Sociedades abertas a não-advogados 

O novo estatuto – que adequa as normas que regem os advogados à Lei das Associações Públicas em vigor desde Fevereiro de 2013 – prevê a extinção automática de quase todas as 230 delegações da Ordem, adequando-as às 23 novas comarcas do país. “Só no Algarve, vamos perder oito delegações, comprometendo o apoio aos advogados”, alerta o presidente da Distrital de Faro, José Leiria.

Outro dos pontos mais polémicos do documento é a ameaça ao monopólio dos advogados na propriedade das sociedades jurídicas. Apesar de o novo estatuto impedir que as sociedades portuguesas possam ser detidas por outros profissionais, prevê que possam instalar-se no país sociedades de outros países-membros da União Europeia, constituídas por advogados e não advogados.

“Abre-se assim a porta a sociedades que oferecem um pacote de serviços e não apenas de advocacia, como já acontece em Espanha. Isto pode gerar graves situações de incompatibilidade”, alerta ao SOL o presidente da Distrital de Lisboa, António Jaime Martins.

Só um exame para estagiários

A actuação disciplinar da Ordem também pode sair enfraquecida na proposta de lei apresentada pelo Ministério, garantem várias fontes ouvidas pelo SOL. Por um lado, os prazos de prescrição de alguns processos disciplinares vão ser reduzidos de cinco para três anos. Por outro, é criada a figura do provedor dos clientes, com o objectivo de intermediar as queixas contra os juristas e que pode não ser advogado. “Não faz qualquer sentido criar esta figura, pois já existem conselhos deontológicos”, diz o presidente da Distrital de Faro, considerando que, pelo estatuto, este provedor pode fazer recomendações aos conselhos, o que pode ser “uma ingerência na acção disciplinar da ordem”.

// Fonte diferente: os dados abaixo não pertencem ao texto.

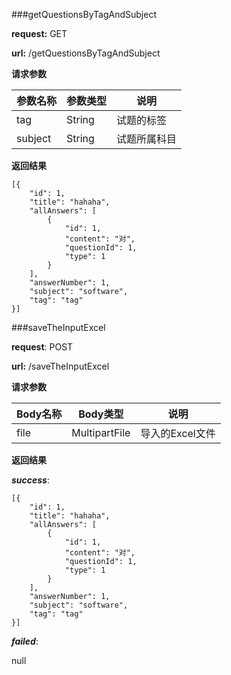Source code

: ###getQuestionsByTagAndSubject

**request:**  GET   

**url:** /getQuestionsByTagAndSubject

**请求参数**

| 参数名称    | 参数类型   | 说明     |
| ------- | ------ | ------ |
| tag     | String | 试题的标签  |
| subject | String | 试题所属科目 |

**返回结果**

    [{
        "id": 1,
        "title": "hahaha",
        "allAnswers": [
            {
                "id": 1,
                "content": "对",
                "questionId": 1,
                "type": 1
            }
        ],
        "answerNumber": 1,
        "subject": "software",
        "tag": "tag"
    }]


###saveTheInputExcel

**request**: POST

**url:** /saveTheInputExcel

**请求参数**

| Body名称 | Body类型        | 说明         |
| ------ | ------------- | ---------- |
| file   | MultipartFile | 导入的Excel文件 |

**返回结果**

***success***:

```
[{
    "id": 1,
    "title": "hahaha",
    "allAnswers": [
        {
            "id": 1,
            "content": "对",
            "questionId": 1,
            "type": 1
        }
    ],
    "answerNumber": 1,
    "subject": "software",
    "tag": "tag"
}]
```

***failed***:

null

Finalmente, o novo estatuto dá resposta a muitas das críticas dos jovens estagiários à forma como a Ordem tem limitado o acesso à profissão: diminui de dois anos para um ano e meio o tempo de estágio e impõe um único exame de agregação para se conseguir a cédula profissional, em vez dos dois momentos de avaliação que até agora existiam. Estas alterações estão longe, porém, de serem consensuais dentro da Ordem.

Também a eleição do bastonário – que passa a ser remunerado se exercer o cargo em exclusividade – terá novas regras: os candidatos vão concorrer a uma segunda volta, sempre que na primeira votação nenhuma lista obtenha a maioria dos votos.